# Work request
Search the data for the word "metrics" and copy every line that contains it.

# Data for this exercise
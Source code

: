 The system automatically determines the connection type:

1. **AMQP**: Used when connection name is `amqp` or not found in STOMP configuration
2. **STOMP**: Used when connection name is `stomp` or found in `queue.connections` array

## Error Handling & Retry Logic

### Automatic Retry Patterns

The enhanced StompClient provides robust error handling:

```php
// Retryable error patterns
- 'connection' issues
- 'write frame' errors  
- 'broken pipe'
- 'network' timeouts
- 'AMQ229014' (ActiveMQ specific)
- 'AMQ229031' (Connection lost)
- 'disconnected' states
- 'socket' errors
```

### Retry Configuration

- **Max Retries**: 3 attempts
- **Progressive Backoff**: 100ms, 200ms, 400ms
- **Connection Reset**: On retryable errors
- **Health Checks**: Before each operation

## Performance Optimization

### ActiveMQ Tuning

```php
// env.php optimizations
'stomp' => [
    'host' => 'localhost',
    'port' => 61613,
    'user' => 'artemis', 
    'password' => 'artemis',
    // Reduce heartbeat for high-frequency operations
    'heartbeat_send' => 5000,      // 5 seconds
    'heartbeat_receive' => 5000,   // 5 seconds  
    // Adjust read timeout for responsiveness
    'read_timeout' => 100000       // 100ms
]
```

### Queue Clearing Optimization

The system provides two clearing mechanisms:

...

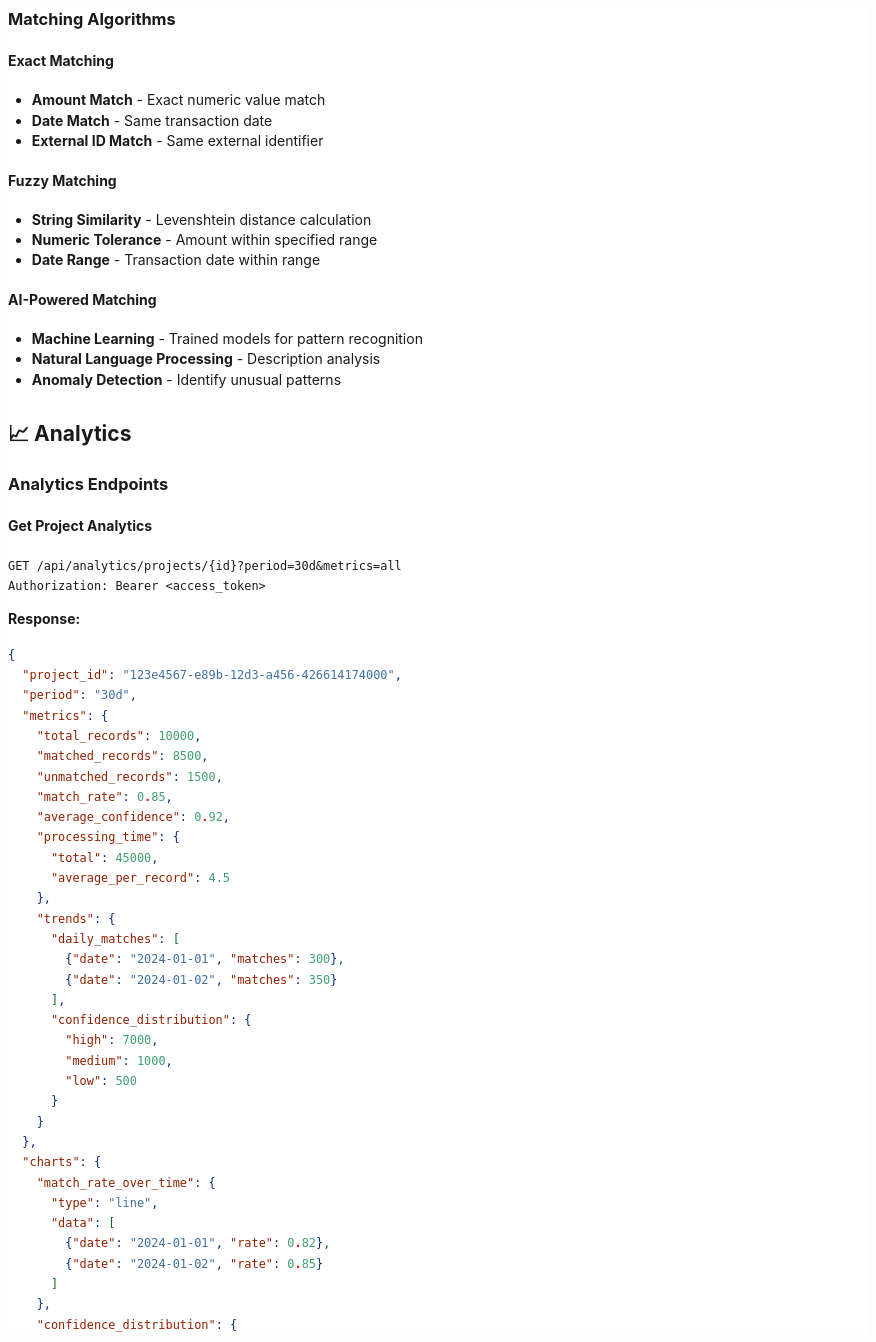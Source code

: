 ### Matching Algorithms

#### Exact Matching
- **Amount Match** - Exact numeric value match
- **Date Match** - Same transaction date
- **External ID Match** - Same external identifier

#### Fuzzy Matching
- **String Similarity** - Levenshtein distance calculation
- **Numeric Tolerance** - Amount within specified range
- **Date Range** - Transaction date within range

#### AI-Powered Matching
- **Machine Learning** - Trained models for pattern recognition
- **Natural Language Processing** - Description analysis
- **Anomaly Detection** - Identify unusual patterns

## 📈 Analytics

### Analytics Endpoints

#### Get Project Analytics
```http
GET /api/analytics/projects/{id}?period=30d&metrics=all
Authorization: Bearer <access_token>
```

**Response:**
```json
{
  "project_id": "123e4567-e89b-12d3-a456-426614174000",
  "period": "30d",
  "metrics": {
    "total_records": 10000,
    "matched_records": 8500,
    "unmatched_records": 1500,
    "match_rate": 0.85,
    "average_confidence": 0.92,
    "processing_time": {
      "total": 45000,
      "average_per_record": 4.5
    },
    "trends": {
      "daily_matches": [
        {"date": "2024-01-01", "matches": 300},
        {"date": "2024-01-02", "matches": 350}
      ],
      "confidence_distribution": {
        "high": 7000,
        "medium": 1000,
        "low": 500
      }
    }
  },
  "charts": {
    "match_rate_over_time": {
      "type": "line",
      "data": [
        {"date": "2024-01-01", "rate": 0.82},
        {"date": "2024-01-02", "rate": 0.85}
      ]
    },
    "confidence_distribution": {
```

# Reply
GET /api/analytics/projects/{id}?period=30d&metrics=all
  "metrics": {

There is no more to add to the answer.